Correlation Between Astar and Hartford Multifactor
Can any of the company-specific risk be diversified away by investing in both Astar and Hartford Multifactor at the same time? Although using a correlation coefficient on its own may not help to predict future stock returns, this module helps to understand the diversifiable risk of combining Astar and Hartford Multifactor into the same portfolio, which is an essential part of the fundamental portfolio management process.
By analyzing existing cross correlation between Astar and Hartford Multifactor Developed, you can compare the effects of market volatilities on Astar and Hartford Multifactor and check how they will diversify away market risk if combined in the same portfolio for a given time horizon. You can also utilize pair trading strategies of matching a long position in Astar with a short position of Hartford Multifactor. Check out your portfolio center. Please also check ongoing floating volatility patterns of Astar and Hartford Multifactor.

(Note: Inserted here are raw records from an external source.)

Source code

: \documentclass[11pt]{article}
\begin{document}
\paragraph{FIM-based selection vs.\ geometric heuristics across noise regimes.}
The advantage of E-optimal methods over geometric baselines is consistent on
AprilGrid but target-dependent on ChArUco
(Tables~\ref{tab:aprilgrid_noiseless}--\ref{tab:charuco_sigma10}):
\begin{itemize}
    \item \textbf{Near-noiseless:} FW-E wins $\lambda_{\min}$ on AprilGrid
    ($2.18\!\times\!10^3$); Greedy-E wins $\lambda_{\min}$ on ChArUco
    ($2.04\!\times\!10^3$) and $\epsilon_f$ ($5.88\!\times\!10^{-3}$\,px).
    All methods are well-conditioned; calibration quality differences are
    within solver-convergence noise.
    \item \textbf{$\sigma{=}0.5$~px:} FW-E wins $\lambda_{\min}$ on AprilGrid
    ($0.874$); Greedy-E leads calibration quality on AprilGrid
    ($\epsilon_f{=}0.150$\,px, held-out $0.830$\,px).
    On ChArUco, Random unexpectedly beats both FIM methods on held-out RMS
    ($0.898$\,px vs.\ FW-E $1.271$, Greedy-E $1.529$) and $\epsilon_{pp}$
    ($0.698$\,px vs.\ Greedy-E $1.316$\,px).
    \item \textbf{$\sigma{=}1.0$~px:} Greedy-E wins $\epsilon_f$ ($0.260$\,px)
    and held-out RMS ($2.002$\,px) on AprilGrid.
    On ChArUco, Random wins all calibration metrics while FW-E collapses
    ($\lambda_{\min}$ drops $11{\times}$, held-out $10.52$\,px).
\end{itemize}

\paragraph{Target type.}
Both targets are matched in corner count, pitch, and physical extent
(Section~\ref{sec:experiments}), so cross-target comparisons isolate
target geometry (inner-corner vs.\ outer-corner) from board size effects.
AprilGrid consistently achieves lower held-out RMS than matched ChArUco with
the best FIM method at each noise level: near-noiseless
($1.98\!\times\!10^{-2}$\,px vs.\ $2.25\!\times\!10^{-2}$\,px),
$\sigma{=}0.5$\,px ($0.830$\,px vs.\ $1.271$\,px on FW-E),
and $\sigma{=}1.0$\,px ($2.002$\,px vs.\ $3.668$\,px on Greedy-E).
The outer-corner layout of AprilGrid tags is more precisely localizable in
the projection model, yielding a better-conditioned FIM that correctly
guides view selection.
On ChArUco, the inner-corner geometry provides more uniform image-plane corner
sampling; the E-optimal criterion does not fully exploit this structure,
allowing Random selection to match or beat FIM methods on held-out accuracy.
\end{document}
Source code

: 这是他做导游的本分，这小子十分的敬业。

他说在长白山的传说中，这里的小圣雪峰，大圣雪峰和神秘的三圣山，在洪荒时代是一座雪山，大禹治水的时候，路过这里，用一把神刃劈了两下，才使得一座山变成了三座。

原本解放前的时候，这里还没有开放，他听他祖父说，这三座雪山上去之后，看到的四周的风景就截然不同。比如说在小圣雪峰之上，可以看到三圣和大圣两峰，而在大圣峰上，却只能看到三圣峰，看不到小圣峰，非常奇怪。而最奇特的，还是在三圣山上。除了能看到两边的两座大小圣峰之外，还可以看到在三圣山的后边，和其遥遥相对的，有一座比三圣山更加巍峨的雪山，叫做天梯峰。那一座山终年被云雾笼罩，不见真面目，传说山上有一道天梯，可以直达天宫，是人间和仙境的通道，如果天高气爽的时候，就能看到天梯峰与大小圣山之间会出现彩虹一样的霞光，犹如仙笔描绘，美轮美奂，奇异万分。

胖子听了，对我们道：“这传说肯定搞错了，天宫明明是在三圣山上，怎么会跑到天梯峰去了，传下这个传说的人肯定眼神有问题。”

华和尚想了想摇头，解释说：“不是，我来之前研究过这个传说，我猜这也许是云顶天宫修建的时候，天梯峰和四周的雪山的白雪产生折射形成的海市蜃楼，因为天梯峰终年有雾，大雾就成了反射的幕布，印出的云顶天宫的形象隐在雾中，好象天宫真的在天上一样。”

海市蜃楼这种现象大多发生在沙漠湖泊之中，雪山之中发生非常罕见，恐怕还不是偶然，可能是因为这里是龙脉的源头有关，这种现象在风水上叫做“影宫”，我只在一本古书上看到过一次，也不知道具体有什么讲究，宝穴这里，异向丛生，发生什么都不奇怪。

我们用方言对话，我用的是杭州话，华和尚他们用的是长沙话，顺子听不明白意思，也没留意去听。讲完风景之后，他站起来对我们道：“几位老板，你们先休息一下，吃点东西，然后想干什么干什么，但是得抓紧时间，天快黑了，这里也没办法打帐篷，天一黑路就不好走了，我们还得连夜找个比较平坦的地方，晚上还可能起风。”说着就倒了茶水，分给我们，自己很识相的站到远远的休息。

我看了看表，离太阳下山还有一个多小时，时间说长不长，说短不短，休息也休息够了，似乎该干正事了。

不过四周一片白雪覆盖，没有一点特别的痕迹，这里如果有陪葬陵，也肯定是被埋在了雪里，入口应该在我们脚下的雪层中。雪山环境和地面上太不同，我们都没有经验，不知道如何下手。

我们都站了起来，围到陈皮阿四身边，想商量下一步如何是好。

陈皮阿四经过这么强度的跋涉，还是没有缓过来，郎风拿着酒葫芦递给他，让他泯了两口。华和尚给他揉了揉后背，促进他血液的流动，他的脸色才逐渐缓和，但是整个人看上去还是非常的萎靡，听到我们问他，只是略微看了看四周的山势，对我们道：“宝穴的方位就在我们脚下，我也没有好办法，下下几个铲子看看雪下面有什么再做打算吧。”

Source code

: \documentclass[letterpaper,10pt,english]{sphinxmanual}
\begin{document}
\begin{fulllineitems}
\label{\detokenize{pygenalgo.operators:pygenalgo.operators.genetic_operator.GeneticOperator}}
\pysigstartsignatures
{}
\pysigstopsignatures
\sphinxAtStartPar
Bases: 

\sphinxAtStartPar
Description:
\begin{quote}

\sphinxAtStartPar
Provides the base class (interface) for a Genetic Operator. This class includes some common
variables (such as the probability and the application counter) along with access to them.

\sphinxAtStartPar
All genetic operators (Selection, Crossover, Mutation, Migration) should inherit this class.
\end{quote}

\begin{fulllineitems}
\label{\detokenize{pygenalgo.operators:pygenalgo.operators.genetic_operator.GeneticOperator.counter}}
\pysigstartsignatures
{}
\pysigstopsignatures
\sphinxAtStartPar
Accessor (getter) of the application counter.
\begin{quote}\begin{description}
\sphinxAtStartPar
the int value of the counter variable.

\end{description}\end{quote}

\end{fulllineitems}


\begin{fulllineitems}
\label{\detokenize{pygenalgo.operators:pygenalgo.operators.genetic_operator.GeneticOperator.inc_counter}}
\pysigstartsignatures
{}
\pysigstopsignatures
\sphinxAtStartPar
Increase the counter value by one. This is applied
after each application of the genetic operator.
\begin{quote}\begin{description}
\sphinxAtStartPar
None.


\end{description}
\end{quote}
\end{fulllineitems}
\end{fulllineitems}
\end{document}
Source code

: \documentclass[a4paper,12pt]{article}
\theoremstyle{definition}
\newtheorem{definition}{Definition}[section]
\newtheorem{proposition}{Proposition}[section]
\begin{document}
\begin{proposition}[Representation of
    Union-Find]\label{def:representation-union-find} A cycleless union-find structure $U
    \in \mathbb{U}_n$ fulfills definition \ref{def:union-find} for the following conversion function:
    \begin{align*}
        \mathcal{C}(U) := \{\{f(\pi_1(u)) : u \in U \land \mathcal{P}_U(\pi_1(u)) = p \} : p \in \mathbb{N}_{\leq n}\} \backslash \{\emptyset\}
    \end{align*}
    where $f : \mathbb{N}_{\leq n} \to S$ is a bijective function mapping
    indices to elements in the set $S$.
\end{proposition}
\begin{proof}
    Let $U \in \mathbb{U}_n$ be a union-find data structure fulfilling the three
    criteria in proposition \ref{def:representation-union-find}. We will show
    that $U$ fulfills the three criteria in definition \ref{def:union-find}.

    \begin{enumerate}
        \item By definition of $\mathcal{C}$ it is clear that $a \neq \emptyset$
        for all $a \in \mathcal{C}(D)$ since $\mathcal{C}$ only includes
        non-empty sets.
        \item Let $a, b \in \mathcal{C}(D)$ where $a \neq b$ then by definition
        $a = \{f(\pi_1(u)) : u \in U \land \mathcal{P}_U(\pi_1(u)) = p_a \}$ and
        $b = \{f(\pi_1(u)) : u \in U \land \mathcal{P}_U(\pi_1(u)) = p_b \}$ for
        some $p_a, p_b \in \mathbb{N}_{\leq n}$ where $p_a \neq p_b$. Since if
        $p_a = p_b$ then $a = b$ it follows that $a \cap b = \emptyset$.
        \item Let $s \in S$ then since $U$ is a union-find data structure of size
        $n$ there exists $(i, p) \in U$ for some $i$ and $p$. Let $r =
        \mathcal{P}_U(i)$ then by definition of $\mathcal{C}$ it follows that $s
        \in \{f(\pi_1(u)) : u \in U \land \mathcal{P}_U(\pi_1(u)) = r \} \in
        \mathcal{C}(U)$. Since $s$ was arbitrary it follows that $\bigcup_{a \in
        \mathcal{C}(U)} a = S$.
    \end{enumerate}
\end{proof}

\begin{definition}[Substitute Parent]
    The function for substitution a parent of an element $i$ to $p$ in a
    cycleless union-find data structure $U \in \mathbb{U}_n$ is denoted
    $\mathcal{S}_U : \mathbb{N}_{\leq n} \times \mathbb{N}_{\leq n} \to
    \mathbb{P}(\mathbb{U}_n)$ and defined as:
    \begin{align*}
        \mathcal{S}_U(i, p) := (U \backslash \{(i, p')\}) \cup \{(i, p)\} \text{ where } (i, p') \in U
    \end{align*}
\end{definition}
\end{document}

Diversification Opportunities for Astar and Hartford Multifactor
0.12 | Correlation Coefficient |
Average diversification
The 3 months correlation between Astar and Hartford is 0.12. Overlapping area represents the amount of risk that can be diversified away by holding Astar and Hartford Multifactor Developed in the same portfolio, assuming nothing else is changed. The correlation between historical prices or returns on Hartford Multifactor and Astar is a relative statistical measure of the degree to which these equity instruments tend to move together. The correlation coefficient measures the extent to which returns on Astar are associated (or correlated) with Hartford Multifactor. Values of the correlation coefficient range from -1 to +1, where. The correlation of zero (0) is possible when the price movement of Hartford Multifactor has no effect on the direction of Astar i.e., Astar and Hartford Multifactor go up and down completely randomly.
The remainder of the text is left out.